- INSTRUCTIONS FOR THE TASK -
Type out all the records word for word. Any pictures are to be left out.

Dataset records
__________

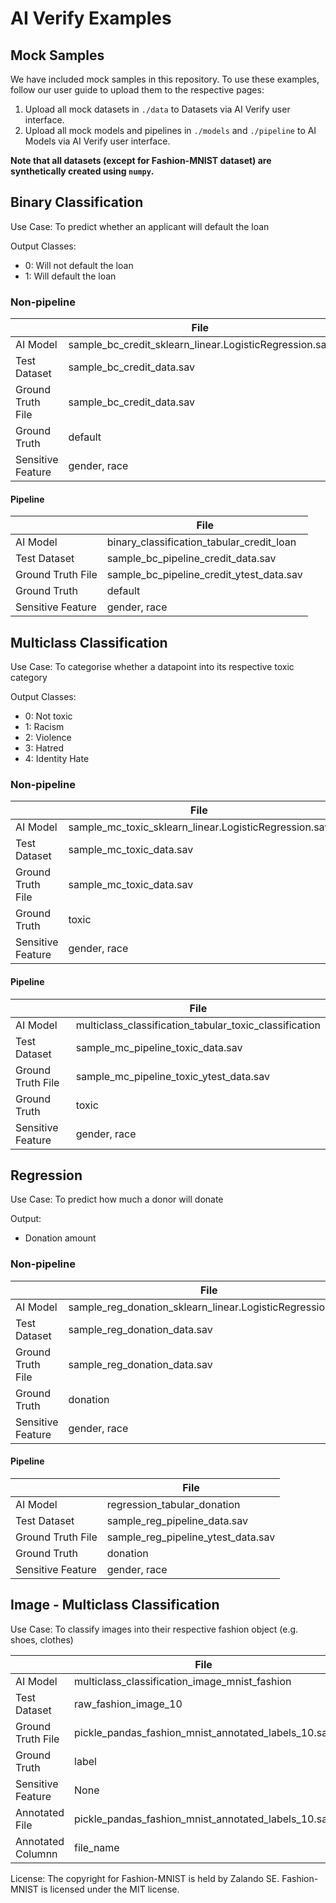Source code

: # AI Verify Examples

## Mock Samples

We have included mock samples in this repository. To use these examples, follow our user guide to upload them to the respective pages:

1. Upload all mock datasets in `./data` to Datasets via AI Verify user interface.
2. Upload all mock models and pipelines in `./models` and `./pipeline` to AI Models via AI Verify user interface.

**Note that all datasets (except for Fashion-MNIST dataset) are synthetically created using `numpy`.**

## Binary Classification
Use Case: To predict whether an applicant will default the loan

Output Classes:
- 0: Will not default the loan
- 1: Will default the loan

### Non-pipeline

|       | File | 
| ----------- | ----------- |
| AI Model     | sample_bc_credit_sklearn_linear.LogisticRegression.sav |
| Test Dataset | sample_bc_credit_data.sav |
| Ground Truth File  | sample_bc_credit_data.sav |
| Ground Truth | default |
| Sensitive Feature | gender, race |

#### Pipeline

|       | File | 
| ----------- | ----------- |
| AI Model     | binary_classification_tabular_credit_loan | 
| Test Dataset | sample_bc_pipeline_credit_data.sav |
| Ground Truth File  | sample_bc_pipeline_credit_ytest_data.sav |
| Ground Truth | default |
| Sensitive Feature | gender, race |

## Multiclass Classification
Use Case: To categorise whether a datapoint into its respective toxic category

Output Classes:
- 0: Not toxic
- 1: Racism
- 2: Violence
- 3: Hatred
- 4: Identity Hate

### Non-pipeline

|       | File | 
| ----------- | ----------- |
| AI Model     | sample_mc_toxic_sklearn_linear.LogisticRegression.sav |
| Test Dataset | sample_mc_toxic_data.sav |
| Ground Truth File  | sample_mc_toxic_data.sav |
| Ground Truth | toxic |
| Sensitive Feature | gender, race |

#### Pipeline

|       | File | 
| ----------- | ----------- |
| AI Model     | multiclass_classification_tabular_toxic_classification | 
| Test Dataset | sample_mc_pipeline_toxic_data.sav |
| Ground Truth File  | sample_mc_pipeline_toxic_ytest_data.sav |
| Ground Truth | toxic |
| Sensitive Feature | gender, race |

## Regression
Use Case: To predict how much a donor will donate

Output: 
- Donation amount

### Non-pipeline

|       | File | 
| ----------- | ----------- |
| AI Model     | sample_reg_donation_sklearn_linear.LogisticRegression.sav |
| Test Dataset | sample_reg_donation_data.sav |
| Ground Truth File  | sample_reg_donation_data.sav |
| Ground Truth | donation |
| Sensitive Feature | gender, race |

#### Pipeline

|       | File | 
| ----------- | ----------- |
| AI Model     | regression_tabular_donation | 
| Test Dataset | sample_reg_pipeline_data.sav |
| Ground Truth File  | sample_reg_pipeline_ytest_data.sav |
| Ground Truth | donation |
| Sensitive Feature | gender, race |


## Image - Multiclass Classification
Use Case: To classify images into their respective fashion object (e.g. shoes, clothes)

|       | File | 
| ----------- | ----------- |
| AI Model     | multiclass_classification_image_mnist_fashion | 
| Test Dataset | raw_fashion_image_10 |
| Ground Truth File  | pickle_pandas_fashion_mnist_annotated_labels_10.sav |
| Ground Truth | label |
| Sensitive Feature | None |
| Annotated File | pickle_pandas_fashion_mnist_annotated_labels_10.sav|
| Annotated Columnn | file_name |

License: The copyright for Fashion-MNIST is held by Zalando SE. Fashion-MNIST is licensed under the MIT license.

__________

- FINAL ANSWER -
Source code

: # AI Verify Examples

## Mock Samples

We have included mock samples in this repository. To use these examples, follow our user guide to upload them to the respective pages:

1. Upload all mock datasets in `./data` to Datasets via AI Verify user interface.
2. Upload all mock models and pipelines in `./models` and `./pipeline` to AI Models via AI Verify user interface.

**Note that all datasets (except for Fashion-MNIST dataset) are synthetically created using `numpy`.**

## Binary Classification
Use Case: To predict whether an applicant will default the loan

Output Classes:
- 0: Will not default the loan
- 1: Will default the loan

### Non-pipeline

|       | File | 
| ----------- | ----------- |
| AI Model     | sample_bc_credit_sklearn_linear.LogisticRegression.sav |
| Test Dataset | sample_bc_credit_data.sav |
| Ground Truth File  | sample_bc_credit_data.sav |
| Ground Truth | default |
| Sensitive Feature | gender, race |

#### Pipeline

|       | File | 
| ----------- | ----------- |
| AI Model     | binary_classification_tabular_credit_loan | 
| Test Dataset | sample_bc_pipeline_credit_data.sav |
| Ground Truth File  | sample_bc_pipeline_credit_ytest_data.sav |
| Ground Truth | default |
| Sensitive Feature | gender, race |

## Multiclass Classification
Use Case: To categorise whether a datapoint into its respective toxic category

Output Classes:
- 0: Not toxic
- 1: Racism
- 2: Violence
- 3: Hatred
- 4: Identity Hate

### Non-pipeline

|       | File | 
| ----------- | ----------- |
| AI Model     | sample_mc_toxic_sklearn_linear.LogisticRegression.sav |
| Test Dataset | sample_mc_toxic_data.sav |
| Ground Truth File  | sample_mc_toxic_data.sav |
| Ground Truth | toxic |
| Sensitive Feature | gender, race |

#### Pipeline

|       | File | 
| ----------- | ----------- |
| AI Model     | multiclass_classification_tabular_toxic_classification | 
| Test Dataset | sample_mc_pipeline_toxic_data.sav |
| Ground Truth File  | sample_mc_pipeline_toxic_ytest_data.sav |
| Ground Truth | toxic |
| Sensitive Feature | gender, race |

## Regression
Use Case: To predict how much a donor will donate

Output: 
- Donation amount

### Non-pipeline

|       | File | 
| ----------- | ----------- |
| AI Model     | sample_reg_donation_sklearn_linear.LogisticRegression.sav |
| Test Dataset | sample_reg_donation_data.sav |
| Ground Truth File  | sample_reg_donation_data.sav |
| Ground Truth | donation |
| Sensitive Feature | gender, race |

#### Pipeline

|       | File | 
| ----------- | ----------- |
| AI Model     | regression_tabular_donation | 
| Test Dataset | sample_reg_pipeline_data.sav |
| Ground Truth File  | sample_reg_pipeline_ytest_data.sav |
| Ground Truth | donation |
| Sensitive Feature | gender, race |


## Image - Multiclass Classification
Use Case: To classify images into their respective fashion object (e.g. shoes, clothes)

|       | File | 
| ----------- | ----------- |
| AI Model     | multiclass_classification_image_mnist_fashion | 
| Test Dataset | raw_fashion_image_10 |
| Ground Truth File  | pickle_pandas_fashion_mnist_annotated_labels_10.sav |
| Ground Truth | label |
| Sensitive Feature | None |
| Annotated File | pickle_pandas_fashion_mnist_annotated_labels_10.sav|
| Annotated Columnn | file_name |

License: The copyright for Fashion-MNIST is held by Zalando SE. Fashion-MNIST is licensed under the MIT license.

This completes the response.